Since we allow incomplete parses, ACCEPT
and ERROR
are equivalent and both are represented by the transducer having no live states.
SHIFT
is represented by an outgoing connection from the current state, and REDUCE
is represented by the current node being final.
Since there are rules which generate different output in different situations as well as rules which generate multiple outputs, the simplest way do deal with them is to take the output of a reduction and act as if it were normal input. The result is that pattern matching is linear in the number of nodes in the tree, rather than being linear in just the leaves, but this increase appears to be cancelled out by the decrease in the amount of checking and rejecting that would have to be done in the virtual machine otherwise.

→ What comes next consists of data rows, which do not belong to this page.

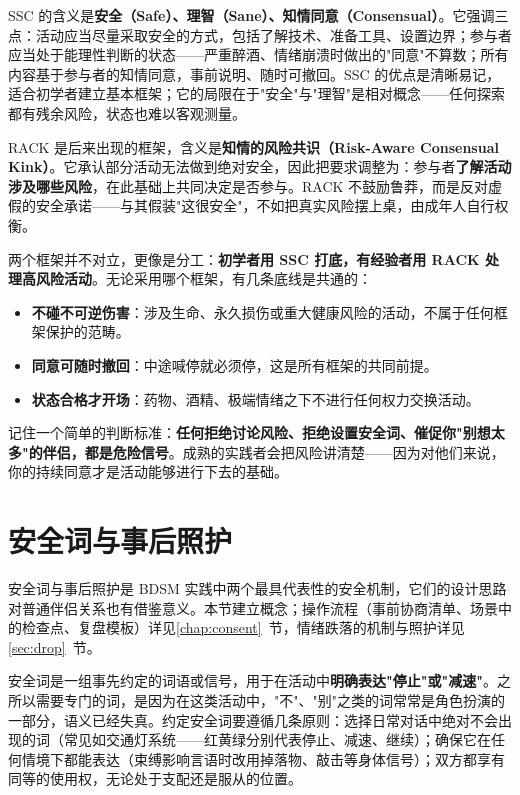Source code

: \documentclass[12pt,UTF8]{ctexbook}
\newcommand{\keyword}[1]{\textbf{#1}}
\begin{document}
SSC 的含义是\keyword{安全（Safe）、理智（Sane）、知情同意（Consensual）}。它强调三点：活动应当尽量采取安全的方式，包括了解技术、准备工具、设置边界；参与者应当处于能理性判断的状态——严重醉酒、情绪崩溃时做出的"同意"不算数；所有内容基于参与者的知情同意，事前说明、随时可撤回。SSC 的优点是清晰易记，适合初学者建立基本框架；它的局限在于"安全"与"理智"是相对概念——任何探索都有残余风险，状态也难以客观测量。

RACK 是后来出现的框架，含义是\keyword{知情的风险共识（Risk-Aware Consensual Kink）}。它承认部分活动无法做到绝对安全，因此把要求调整为：参与者\keyword{了解活动涉及哪些风险}，在此基础上共同决定是否参与。RACK 不鼓励鲁莽，而是反对虚假的安全承诺——与其假装"这很安全"，不如把真实风险摆上桌，由成年人自行权衡。

两个框架并不对立，更像是分工：\keyword{初学者用 SSC 打底，有经验者用 RACK 处理高风险活动}。无论采用哪个框架，有几条底线是共通的：

\begin{itemize}
  \item \keyword{不碰不可逆伤害}：涉及生命、永久损伤或重大健康风险的活动，不属于任何框架保护的范畴。
  \item \keyword{同意可随时撤回}：中途喊停就必须停，这是所有框架的共同前提。
  \item \keyword{状态合格才开场}：药物、酒精、极端情绪之下不进行任何权力交换活动。
\end{itemize}

\begin{tcolorbox}[colback=pink!5!white,colframe=red!50!black,title=贴心小叮咛]
记住一个简单的判断标准：\keyword{任何拒绝讨论风险、拒绝设置安全词、催促你"别想太多"的伴侣，都是危险信号}。成熟的实践者会把风险讲清楚——因为对他们来说，你的持续同意才是活动能够进行下去的基础。
\end{tcolorbox}
\section{安全词与事后照护}\label{sec:aftercare}

安全词与事后照护是 BDSM 实践中两个最具代表性的安全机制，它们的设计思路对普通伴侣关系也有借鉴意义。本节建立概念；操作流程（事前协商清单、场景中的检查点、复盘模板）详见\ref{chap:consent}~节，情绪跌落的机制与照护详见\ref{sec:drop}~节。

安全词是一组事先约定的词语或信号，用于在活动中\keyword{明确表达"停止"或"减速"}。之所以需要专门的词，是因为在这类活动中，"不"、"别"之类的词常常是角色扮演的一部分，语义已经失真。约定安全词要遵循几条原则：选择日常对话中绝对不会出现的词（常见如交通灯系统——红黄绿分别代表停止、减速、继续）；确保它在任何情境下都能表达（束缚影响言语时改用掉落物、敲击等身体信号）；双方都享有同等的使用权，无论处于支配还是服从的位置。
\end{document}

This algorithm currently branches on shift-reduce conflicts but not reduce-reduce conflicts. The reason for this is that it seemed to me like we had enough information to decide reduce-reduce conflicts by applying LRLM and it also limits the number of times we need to fork the stack, which helps with speed. If it is desired, I can change this, however.
The nice thing about checking for shift-reduce conflicts, is that if there is a possible reduction, the token on the top of the stack is definitely an LU or a chunk and if there is a conflicting shift, then the token to be shifted is definitely a blank, so we can check whether any shifts are possible by stepping the transducer forward by a space and checking whether there are any live states.